(Material shown Opens)

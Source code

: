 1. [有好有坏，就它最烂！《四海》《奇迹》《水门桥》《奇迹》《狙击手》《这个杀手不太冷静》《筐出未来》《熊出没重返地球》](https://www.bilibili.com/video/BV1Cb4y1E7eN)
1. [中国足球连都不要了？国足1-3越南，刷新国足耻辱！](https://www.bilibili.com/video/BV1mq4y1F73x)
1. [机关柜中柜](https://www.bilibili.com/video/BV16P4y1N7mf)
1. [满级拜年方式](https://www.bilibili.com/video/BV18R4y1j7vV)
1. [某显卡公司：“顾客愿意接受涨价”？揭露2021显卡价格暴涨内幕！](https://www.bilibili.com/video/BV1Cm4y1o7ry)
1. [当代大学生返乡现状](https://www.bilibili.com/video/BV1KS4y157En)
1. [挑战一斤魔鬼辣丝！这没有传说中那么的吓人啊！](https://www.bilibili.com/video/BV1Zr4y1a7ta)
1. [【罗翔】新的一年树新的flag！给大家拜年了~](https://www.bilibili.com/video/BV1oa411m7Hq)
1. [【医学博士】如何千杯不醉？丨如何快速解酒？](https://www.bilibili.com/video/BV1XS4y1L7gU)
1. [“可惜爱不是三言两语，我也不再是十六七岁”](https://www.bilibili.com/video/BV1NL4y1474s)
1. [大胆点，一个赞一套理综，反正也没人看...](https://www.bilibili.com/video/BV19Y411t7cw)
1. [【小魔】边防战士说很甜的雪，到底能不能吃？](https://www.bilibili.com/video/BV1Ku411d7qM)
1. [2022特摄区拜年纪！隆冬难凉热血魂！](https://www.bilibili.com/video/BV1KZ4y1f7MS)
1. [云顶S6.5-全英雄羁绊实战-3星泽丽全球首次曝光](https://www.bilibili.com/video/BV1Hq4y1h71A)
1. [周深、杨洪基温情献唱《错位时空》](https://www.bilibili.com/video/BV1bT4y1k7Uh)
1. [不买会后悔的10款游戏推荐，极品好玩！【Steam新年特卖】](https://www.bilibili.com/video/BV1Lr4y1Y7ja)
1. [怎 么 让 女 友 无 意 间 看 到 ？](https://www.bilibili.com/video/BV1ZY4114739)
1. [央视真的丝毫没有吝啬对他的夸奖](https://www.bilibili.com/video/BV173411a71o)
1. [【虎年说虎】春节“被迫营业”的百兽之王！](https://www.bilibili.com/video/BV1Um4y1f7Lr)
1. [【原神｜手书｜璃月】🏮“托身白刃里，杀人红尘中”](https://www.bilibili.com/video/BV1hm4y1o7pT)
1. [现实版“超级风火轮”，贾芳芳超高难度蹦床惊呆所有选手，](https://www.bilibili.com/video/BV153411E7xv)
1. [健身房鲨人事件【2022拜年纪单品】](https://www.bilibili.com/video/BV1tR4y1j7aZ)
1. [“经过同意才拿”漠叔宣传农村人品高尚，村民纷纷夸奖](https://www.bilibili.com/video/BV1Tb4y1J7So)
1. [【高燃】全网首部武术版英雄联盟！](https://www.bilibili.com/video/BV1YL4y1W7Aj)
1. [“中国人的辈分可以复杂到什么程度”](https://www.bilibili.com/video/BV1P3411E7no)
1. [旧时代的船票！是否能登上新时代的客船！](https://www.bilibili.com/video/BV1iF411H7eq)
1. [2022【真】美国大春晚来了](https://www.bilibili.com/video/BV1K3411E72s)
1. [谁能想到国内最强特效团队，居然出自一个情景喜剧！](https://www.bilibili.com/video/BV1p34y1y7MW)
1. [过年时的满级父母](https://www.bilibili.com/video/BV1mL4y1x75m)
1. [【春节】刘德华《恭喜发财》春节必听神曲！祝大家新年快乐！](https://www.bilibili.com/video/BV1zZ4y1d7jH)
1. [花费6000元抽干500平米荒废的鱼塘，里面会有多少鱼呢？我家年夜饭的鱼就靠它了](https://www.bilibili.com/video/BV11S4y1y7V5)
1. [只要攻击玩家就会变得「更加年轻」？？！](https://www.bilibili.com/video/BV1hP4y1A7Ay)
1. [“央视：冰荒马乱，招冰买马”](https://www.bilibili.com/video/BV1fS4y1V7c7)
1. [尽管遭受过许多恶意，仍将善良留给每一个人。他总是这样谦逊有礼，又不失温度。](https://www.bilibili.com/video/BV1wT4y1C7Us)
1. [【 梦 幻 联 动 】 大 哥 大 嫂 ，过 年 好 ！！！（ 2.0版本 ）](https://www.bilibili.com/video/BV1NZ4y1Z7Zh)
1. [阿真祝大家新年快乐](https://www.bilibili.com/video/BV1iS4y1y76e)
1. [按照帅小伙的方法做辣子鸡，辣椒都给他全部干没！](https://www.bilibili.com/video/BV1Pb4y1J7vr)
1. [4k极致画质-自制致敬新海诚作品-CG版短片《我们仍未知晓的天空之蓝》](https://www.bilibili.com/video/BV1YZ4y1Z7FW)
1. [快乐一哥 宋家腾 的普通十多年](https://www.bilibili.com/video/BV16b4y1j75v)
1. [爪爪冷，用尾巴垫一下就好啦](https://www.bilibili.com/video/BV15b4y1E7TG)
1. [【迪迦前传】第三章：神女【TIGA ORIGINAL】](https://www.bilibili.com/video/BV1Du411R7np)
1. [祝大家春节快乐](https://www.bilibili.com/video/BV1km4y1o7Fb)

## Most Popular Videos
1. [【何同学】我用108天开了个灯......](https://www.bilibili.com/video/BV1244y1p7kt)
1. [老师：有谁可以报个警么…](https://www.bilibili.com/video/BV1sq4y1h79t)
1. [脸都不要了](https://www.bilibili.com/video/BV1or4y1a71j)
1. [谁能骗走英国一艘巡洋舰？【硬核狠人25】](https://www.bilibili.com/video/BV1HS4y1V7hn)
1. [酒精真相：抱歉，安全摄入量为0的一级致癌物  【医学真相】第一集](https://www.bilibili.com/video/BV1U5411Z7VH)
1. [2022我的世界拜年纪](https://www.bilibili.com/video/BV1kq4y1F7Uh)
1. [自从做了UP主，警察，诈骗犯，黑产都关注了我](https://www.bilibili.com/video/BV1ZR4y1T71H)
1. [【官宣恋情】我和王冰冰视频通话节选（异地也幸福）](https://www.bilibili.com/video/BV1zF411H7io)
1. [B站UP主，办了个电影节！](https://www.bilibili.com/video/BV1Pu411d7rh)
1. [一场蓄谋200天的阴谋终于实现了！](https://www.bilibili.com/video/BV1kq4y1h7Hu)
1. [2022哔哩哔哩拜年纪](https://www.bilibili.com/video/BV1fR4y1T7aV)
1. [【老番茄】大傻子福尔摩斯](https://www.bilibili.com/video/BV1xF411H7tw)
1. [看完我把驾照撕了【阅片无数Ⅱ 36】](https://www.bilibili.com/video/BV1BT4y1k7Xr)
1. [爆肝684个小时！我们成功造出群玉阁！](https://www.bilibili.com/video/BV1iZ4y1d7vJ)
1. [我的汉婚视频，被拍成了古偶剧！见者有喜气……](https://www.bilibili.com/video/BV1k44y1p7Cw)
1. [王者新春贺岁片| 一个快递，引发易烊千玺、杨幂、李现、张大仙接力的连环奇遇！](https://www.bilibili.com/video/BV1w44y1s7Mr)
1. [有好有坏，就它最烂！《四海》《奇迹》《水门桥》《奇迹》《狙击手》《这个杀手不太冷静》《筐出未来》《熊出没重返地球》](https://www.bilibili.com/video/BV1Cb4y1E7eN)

(Material shown Closes)

▶ Task instructions:
Begin with the first line of the data above and, please, print each line exactly until you have printed the line containing "1. [【罗翔】新的一年树新"; print nothing else.

▶ Answer box:
Source code

: 1. [有好有坏，就它最烂！《四海》《奇迹》《水门桥》《奇迹》《狙击手》《这个杀手不太冷静》《筐出未来》《熊出没重返地球》](https://www.bilibili.com/video/BV1Cb4y1E7eN)
1. [中国足球连都不要了？国足1-3越南，刷新国足耻辱！](https://www.bilibili.com/video/BV1mq4y1F73x)
1. [机关柜中柜](https://www.bilibili.com/video/BV16P4y1N7mf)
1. [满级拜年方式](https://www.bilibili.com/video/BV18R4y1j7vV)
1. [某显卡公司：“顾客愿意接受涨价”？揭露2021显卡价格暴涨内幕！](https://www.bilibili.com/video/BV1Cm4y1o7ry)
1. [当代大学生返乡现状](https://www.bilibili.com/video/BV1KS4y157En)
1. [挑战一斤魔鬼辣丝！这没有传说中那么的吓人啊！](https://www.bilibili.com/video/BV1Zr4y1a7ta)
1. [【罗翔】新的一年树新的flag！给大家拜年了~](https://www.bilibili.com/video/BV1oa411m7Hq)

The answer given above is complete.